Linge Chen stopped his exercising and stared at the informer in puzzled wonder. He had almost become used to the notion that mechanical men, holdovers from the distant past, had made such huge changes in human history; but to see them showing a philosophical flexibility lost to even the most brilliant of Trantor’s meritocrats…
For a moment, he was both envious and angry.
He settled in a cross-legged squat before the informer, prepared for almost anything, but not for the sudden sadness that descended upon him as the conversation in the cell continued.
“I am not a human being, R. Daneel,” Lodovik said. “I do not feel like one, and I have only mimicked their actions, never actually behaved with human motivations.”
“Yet you rebelled against my authority because you believed I was wrong.”
“I know about R. Giskard Reventlov. I know that you conspired with Giskard to allow Earth to be destroyed, across centuries, forcing human migration into space. And not once did you consult with a human being to determine whether your judgment was correct. The servants became the masters. Are you telling me now that robots should not have interfered in human history?”
“No,” Daneel said. “I do not doubt that what we did was correct, and necessary at the time. A complete understanding of the human situation so many millennia ago would be difficult to convey. Still, I am prepared to accept that our role is almost at an end. The human race is rejecting us again, in the most compelling and forceful way-by evolution, the deepest motives of their biology.”
“You refer to the mentalic Vara Liso,” Lodovik said.
“And Klia Asgar. When the mentalics began to appear, thousands of years ago, in very small numbers, and make their way into positions of social prominence, I knew they were an important trend. But they were not so frightfully strong then. Persuaders have always been selected against in the past because of adverse biological consequences-disrupted societies, unbalanced political dynamics. They have always led to chaos, to top-down tyrannical rule rather than growth from the widespread base. Charisma is but a special case of mentalic persuasion, and it has had disastrous consequences in all human ages.
“For the past few centuries, apparently, they have been selected for despite these possible disruptions, by mechanisms not yet clear to me-but clearly with the goal of removing the guidance of robots forever. Humanity seems willing to take the risk of ultimate tyranny, of unbridled charisma, for the benefit of being free.”
“Yet you are a persuader, albeit a mechanical one. Do you think your role has been detrimental?”
“It is not what I think that matters. I have accomplished my ends, very nearly. I was motivated by the examples of what an undirected humanity was capable of. Genocide among their kinds and…In circumstances even now not pleasant to speak of, when robots were forced to do their bidding and commit the greatest crimes in the history of the Galaxy. These events drove me to act, and expand my mandate as a Giskardian-and finally to make my way to Trantor, and hone the human tools of prediction.”

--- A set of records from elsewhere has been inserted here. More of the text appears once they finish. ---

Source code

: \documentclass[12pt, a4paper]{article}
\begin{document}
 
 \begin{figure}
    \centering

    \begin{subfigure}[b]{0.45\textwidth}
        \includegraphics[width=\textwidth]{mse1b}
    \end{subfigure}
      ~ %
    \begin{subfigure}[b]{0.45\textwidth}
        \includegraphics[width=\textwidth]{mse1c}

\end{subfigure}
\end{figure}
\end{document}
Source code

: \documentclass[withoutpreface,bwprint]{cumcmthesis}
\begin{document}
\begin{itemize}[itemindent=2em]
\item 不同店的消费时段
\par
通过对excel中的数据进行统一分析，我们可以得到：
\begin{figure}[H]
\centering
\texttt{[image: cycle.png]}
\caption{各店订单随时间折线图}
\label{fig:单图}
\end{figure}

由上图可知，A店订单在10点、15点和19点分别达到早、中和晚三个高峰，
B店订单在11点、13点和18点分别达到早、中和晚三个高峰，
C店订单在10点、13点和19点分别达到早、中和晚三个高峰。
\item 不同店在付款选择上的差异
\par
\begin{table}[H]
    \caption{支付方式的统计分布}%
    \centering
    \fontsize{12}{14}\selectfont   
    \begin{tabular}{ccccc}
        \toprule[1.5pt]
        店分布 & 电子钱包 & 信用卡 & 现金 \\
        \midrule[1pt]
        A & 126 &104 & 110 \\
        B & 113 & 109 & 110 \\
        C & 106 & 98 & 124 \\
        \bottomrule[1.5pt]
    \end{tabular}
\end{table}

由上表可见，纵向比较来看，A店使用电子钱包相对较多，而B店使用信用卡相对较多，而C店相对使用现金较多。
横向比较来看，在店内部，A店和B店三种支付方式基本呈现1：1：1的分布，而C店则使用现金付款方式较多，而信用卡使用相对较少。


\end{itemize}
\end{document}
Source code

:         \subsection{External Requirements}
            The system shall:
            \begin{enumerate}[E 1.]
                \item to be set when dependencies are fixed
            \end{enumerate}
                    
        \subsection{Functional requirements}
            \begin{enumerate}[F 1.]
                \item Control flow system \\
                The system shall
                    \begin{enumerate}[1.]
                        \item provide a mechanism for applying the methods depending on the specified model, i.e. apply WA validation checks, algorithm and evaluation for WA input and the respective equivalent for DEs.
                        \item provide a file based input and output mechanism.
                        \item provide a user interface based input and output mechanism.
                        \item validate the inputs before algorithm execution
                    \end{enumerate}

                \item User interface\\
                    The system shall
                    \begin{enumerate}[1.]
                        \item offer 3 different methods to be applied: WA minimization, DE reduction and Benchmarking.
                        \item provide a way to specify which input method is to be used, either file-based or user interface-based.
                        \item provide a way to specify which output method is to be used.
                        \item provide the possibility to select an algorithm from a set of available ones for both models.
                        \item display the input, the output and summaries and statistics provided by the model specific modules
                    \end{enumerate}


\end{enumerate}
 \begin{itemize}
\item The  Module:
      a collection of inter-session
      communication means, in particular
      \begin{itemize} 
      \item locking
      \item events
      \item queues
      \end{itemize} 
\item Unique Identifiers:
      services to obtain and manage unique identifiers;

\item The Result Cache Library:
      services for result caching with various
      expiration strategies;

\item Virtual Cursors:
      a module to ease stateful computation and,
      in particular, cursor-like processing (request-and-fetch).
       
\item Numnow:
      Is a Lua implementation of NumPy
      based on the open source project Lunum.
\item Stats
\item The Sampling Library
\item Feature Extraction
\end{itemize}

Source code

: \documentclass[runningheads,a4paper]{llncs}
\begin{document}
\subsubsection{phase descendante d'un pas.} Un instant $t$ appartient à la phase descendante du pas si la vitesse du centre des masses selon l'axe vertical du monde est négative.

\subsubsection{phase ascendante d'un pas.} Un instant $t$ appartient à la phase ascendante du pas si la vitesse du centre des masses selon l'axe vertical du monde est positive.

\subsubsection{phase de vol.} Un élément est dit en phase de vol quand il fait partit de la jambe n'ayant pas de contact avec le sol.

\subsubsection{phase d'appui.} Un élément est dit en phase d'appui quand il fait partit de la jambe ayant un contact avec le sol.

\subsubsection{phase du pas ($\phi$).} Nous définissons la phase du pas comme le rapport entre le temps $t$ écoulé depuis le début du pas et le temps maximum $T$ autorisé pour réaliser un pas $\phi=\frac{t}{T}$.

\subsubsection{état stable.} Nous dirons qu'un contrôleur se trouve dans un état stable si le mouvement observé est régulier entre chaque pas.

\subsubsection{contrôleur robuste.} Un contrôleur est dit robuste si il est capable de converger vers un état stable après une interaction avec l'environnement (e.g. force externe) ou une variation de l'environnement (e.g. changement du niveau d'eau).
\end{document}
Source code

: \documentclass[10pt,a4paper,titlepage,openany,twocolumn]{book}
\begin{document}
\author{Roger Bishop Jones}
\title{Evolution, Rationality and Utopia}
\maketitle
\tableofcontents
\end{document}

“Psychohistory. Hari Seldon.”
“Yes,” Daneel said. The conversation thus far had been carried on with no motion whatsoever, Daneel standing, Lodovik sitting on his bunk, arms at their sides, not even facing each other, for there was no need to maintain eye contact. But Lodovik now stood, and faced Daneel directly.
“The eye of a robot is no mirror to its soul,” Lodovik said. “Yet I have always known, observing you, witnessing the patterns of expression in your face and body, that you did not willfully engage in actions contrary to humanity’s best interests. I came to believe you were misdirected, misled, perhaps by R. Giskard Reventlov itself-”
“My personal motivations are not at issue,” Daneel said. “From this point on, our goals coincide. I need you, and I am about to remove the last vestige of robotic control over humanity. We have done what we could, all that we could; now, humanity must find its own way.”